** SOURCE RECORDS follows **
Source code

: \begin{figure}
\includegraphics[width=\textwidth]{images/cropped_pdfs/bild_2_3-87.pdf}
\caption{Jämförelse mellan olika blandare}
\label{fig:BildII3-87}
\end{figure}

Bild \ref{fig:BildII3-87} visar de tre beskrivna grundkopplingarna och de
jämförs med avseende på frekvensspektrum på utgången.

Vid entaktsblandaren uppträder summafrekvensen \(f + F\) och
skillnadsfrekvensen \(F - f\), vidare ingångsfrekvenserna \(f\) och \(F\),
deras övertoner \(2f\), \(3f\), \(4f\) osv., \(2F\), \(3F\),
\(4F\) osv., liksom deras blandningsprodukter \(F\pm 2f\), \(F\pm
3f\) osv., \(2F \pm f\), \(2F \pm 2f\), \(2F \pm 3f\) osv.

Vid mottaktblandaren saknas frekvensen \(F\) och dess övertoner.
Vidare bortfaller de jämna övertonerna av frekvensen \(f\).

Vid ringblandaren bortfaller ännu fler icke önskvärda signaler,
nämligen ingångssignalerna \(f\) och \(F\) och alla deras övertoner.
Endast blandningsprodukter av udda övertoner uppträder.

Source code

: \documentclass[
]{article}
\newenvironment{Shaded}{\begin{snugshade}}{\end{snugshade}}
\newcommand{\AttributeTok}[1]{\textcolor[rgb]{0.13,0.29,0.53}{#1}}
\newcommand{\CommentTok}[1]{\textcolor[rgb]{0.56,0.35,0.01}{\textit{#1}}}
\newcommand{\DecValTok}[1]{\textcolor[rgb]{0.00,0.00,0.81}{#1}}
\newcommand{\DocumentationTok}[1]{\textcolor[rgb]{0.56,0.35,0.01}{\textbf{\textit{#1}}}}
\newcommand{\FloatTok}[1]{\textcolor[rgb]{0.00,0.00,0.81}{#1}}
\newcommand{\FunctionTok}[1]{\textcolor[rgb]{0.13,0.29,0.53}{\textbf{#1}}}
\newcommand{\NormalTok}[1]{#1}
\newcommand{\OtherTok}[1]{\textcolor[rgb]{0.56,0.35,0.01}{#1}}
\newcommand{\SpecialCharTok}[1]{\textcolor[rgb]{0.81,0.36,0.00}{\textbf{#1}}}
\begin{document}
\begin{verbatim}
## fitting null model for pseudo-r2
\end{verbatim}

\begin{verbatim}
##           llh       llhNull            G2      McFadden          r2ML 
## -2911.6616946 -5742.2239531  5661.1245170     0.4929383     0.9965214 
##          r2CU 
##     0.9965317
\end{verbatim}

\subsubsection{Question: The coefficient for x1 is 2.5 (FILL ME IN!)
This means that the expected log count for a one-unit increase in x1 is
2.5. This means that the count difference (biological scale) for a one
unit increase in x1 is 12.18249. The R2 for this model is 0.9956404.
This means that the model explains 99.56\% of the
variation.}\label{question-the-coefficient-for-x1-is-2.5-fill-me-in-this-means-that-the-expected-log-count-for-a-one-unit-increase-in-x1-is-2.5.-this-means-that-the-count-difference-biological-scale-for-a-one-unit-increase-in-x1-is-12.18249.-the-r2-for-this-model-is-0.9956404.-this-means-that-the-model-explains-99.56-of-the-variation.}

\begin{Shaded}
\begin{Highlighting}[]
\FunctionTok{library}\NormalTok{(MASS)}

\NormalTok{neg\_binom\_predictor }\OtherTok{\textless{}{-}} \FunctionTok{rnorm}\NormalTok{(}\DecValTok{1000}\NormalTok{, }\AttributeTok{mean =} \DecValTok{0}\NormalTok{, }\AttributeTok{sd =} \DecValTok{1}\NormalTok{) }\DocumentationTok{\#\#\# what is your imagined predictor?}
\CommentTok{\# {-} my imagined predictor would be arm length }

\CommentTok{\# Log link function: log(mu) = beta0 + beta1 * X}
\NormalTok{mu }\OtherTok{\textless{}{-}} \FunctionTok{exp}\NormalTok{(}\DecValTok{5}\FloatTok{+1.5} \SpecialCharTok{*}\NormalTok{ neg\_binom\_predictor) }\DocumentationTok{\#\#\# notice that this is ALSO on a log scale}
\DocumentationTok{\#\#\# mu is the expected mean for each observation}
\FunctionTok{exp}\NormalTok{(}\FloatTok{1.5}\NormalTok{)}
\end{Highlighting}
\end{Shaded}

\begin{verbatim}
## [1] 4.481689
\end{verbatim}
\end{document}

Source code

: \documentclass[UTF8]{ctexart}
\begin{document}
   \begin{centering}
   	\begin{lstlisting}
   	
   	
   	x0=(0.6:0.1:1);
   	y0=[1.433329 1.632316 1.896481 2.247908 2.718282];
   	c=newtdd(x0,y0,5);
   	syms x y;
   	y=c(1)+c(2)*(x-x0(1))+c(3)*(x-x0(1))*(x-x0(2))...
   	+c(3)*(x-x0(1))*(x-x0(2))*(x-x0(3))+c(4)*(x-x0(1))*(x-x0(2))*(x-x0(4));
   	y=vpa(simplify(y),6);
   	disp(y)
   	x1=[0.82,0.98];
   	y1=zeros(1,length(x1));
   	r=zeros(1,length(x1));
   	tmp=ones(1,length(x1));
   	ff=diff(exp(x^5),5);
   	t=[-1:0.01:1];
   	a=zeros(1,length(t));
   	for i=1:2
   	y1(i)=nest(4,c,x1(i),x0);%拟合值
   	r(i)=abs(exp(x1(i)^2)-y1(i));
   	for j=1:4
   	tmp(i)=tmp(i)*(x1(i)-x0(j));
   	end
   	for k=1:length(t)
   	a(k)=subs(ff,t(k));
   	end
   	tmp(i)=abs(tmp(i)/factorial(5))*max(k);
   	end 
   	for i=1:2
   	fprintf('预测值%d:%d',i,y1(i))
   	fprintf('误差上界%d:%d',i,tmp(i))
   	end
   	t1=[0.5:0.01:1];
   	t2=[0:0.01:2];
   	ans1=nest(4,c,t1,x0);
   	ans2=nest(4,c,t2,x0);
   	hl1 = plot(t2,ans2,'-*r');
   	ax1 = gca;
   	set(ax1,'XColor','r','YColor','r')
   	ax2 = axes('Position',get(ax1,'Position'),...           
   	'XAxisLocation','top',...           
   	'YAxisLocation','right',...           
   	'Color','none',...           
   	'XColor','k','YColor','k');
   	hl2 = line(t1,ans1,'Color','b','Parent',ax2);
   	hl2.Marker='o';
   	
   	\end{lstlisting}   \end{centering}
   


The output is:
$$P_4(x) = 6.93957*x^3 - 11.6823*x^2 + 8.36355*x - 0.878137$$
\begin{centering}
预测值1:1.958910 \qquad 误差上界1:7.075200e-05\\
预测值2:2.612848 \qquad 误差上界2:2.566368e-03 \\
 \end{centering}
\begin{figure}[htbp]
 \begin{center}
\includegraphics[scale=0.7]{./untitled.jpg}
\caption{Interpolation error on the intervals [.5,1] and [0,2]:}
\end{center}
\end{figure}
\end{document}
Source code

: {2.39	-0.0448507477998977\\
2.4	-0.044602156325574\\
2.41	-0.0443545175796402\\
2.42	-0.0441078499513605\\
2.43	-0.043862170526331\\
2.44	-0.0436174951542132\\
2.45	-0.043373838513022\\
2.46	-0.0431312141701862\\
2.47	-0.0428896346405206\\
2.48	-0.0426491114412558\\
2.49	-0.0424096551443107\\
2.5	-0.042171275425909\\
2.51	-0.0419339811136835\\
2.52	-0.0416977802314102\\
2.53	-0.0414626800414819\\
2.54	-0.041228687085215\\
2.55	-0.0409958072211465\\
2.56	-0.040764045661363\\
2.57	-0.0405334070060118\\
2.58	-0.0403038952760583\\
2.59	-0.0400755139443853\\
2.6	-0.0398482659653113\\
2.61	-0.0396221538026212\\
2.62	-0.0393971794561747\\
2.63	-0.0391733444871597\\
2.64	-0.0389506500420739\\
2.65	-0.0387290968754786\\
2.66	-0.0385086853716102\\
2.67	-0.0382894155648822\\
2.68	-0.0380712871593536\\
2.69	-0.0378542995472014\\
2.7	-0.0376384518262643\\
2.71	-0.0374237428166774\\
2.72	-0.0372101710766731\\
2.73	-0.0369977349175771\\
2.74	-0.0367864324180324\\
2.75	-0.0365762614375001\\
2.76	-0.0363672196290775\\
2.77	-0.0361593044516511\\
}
** End of SOURCE RECORDS **
**WHAT TO DO**
Please give back exactly the lines of the listing above that run from the one containing "r=zeros(1,length(x1));" through the one containing "t1=[0.5:0.01:1];", and only those.

**ANSWER SPACE**
   	r=zeros(1,length(x1));
   	tmp=ones(1,length(x1));
   	ff=diff(exp(x^5),5);
   	t=[-1:0.01:1];
   	a=zeros(1,length(t));
   	for i=1:2
   	y1(i)=nest(4,c,x1(i),x0);%拟合值
   	r(i)=abs(exp(x1(i)^2)-y1(i));
   	for j=1:4
   	tmp(i)=tmp(i)*(x1(i)-x0(j));
   	end
   	for k=1:length(t)
   	a(k)=subs(ff,t(k));
   	end
   	tmp(i)=abs(tmp(i)/factorial(5))*max(k);
   	end 
   	for i=1:2
   	fprintf('预测值%d:%d',i,y1(i))
   	fprintf('误差上界%d:%d',i,tmp(i))
   	end
   	t1=[0.5:0.01:1];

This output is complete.